To do
When you copy the records, keep every word exact and leave the pictures out.

(Source texts of formatted documents)
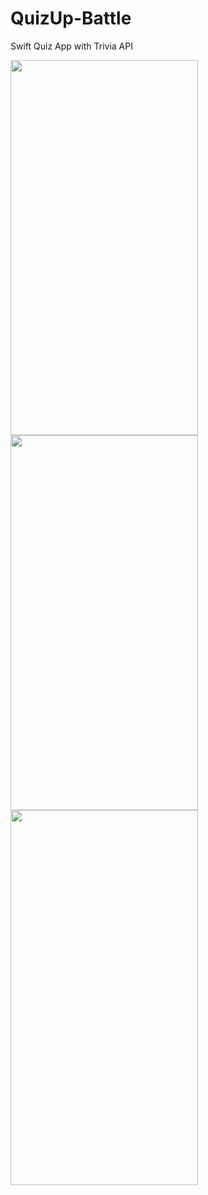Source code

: # QuizUp-Battle
Swift Quiz App with Trivia API

<img src="https://user-images.githubusercontent.com/18688074/233042089-684eddad-4728-4a08-b0a6-b2f09c296eb7.jpeg"  width="300" height="600">
<img src="https://user-images.githubusercontent.com/18688074/233042101-2d0e9d4c-79b0-442f-9402-7ba51d89ec20.jpeg"  width="300" height="600">
<img src="https://user-images.githubusercontent.com/18688074/233042108-8ad94c4f-ab84-447e-be64-b7d5cbd431d6.jpeg"  width="300" height="600">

Answer to the exercise
Source code

: # QuizUp-Battle
Swift Quiz App with Trivia API

<img src="https://user-images.githubusercontent.com/18688074/233042089-684eddad-4728-4a08-b0a6-b2f09c296eb7.jpeg"  width="300" height="600">
<img src="https://user-images.githubusercontent.com/18688074/233042101-2d0e9d4c-79b0-442f-9402-7ba51d89ec20.jpeg"  width="300" height="600">
<img src="https://user-images.githubusercontent.com/18688074/233042108-8ad94c4f-ab84-447e-be64-b7d5cbd431d6.jpeg"  width="300" height="600">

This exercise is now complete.